Hirings at U.S. mortgage firms outpaced layoffs by more than 8,000 during second quarter 2009.
While lenders laid off 3,229 employees between April 1 and June 30, second quarter layoffs were about 71 percent fewer than during the prior quarter, and 31 fewer than for the same period last year.
At the same time, mortgage hirings picked up, with lenders bringing on more than 11,000 new employees.
Hirings jumped from more than 8,800 during first quarter and “skyrocketed” from a meager 100 in the second-quarter 2008, said San Dallas-based MortgageDaily.com founder and publisher Sam Garcia.
The latest period reflected consolidation as a result of several high-profile mergers during the past year. Much of the layoff activity was concentrated at financial institutions.”North Carolina had over 700 mortgage-related layoffs – more than any other state.

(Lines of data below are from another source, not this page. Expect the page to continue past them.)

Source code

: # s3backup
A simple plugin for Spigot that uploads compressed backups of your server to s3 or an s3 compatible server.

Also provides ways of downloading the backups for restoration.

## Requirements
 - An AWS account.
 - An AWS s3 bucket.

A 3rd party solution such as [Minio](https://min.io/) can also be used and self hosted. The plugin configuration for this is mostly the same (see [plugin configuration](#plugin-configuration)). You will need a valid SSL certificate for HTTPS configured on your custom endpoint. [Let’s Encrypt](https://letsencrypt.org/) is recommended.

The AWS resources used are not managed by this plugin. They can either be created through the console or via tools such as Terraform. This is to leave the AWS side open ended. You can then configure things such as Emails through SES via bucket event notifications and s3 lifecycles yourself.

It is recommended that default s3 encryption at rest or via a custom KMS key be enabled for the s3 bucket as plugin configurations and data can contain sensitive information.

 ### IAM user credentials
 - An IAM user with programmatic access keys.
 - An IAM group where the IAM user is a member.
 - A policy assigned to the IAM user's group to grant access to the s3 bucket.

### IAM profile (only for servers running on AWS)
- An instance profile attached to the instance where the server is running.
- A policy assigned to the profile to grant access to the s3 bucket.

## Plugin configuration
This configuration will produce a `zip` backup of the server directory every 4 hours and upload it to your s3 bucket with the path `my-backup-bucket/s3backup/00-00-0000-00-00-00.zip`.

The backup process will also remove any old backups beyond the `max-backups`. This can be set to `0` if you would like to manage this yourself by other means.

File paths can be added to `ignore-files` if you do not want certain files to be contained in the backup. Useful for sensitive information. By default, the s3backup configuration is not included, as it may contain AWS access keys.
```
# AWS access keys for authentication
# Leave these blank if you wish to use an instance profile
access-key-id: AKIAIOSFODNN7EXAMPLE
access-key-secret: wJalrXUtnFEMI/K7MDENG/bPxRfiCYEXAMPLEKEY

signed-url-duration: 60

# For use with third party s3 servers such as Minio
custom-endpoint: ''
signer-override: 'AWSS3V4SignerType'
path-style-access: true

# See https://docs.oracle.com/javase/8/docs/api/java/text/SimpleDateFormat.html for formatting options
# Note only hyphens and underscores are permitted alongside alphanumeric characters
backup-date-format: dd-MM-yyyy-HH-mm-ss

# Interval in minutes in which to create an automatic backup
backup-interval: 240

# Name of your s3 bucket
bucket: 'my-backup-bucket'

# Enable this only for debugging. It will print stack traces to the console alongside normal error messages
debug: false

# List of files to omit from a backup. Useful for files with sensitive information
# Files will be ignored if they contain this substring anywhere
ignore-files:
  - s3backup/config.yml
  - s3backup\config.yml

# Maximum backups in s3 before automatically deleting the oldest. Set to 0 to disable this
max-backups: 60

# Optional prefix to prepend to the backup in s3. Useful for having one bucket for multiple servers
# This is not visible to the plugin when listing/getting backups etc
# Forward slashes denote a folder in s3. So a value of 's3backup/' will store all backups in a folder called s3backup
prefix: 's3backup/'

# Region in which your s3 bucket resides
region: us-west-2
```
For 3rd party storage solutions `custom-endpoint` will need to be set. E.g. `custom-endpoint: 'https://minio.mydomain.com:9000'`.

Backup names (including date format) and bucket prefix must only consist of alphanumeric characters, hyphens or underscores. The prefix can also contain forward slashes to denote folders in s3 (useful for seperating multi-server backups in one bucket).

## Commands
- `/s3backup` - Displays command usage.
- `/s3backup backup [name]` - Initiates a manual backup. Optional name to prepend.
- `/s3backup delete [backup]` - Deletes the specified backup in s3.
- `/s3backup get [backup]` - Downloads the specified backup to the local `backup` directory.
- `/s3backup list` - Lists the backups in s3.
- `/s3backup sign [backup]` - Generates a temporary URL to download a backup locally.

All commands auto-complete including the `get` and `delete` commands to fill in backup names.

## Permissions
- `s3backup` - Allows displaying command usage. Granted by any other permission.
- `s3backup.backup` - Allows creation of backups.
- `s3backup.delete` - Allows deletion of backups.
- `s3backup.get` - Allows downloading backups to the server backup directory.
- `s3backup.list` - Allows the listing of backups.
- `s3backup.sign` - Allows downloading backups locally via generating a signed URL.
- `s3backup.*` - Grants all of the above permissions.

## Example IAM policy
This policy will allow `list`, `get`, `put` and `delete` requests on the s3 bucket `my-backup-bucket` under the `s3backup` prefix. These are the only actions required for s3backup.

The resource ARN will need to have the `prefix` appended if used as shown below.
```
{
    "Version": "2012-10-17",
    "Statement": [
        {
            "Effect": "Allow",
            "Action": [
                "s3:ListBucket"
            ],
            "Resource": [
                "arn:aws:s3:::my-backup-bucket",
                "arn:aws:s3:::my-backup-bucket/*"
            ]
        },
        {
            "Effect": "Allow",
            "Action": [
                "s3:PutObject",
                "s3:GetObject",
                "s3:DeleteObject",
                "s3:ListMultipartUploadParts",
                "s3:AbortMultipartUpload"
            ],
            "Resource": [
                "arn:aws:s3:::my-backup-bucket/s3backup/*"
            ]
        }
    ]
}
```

By lender, JP Morgan Chase & Co. shed the most positions.
Reasons for the upswing in hiring were tied to both an increase in delinquency and loan modifications which, in turn, have forced mortgage companies to boost their servicing staffs. In addition, record low mortgage rates helped drive up demand for production personnel, Garcia said, adding that the report tracked companies of 50 or more employees.
New job statistics were strongest in Texas, where more than 1,100 mortgage jobs were added. JPMorgan, which added 4,000 new employees, far exceeded all other mortgage firms. The increased pace of hirings pushed overall activity to a positive 8,253 for the year.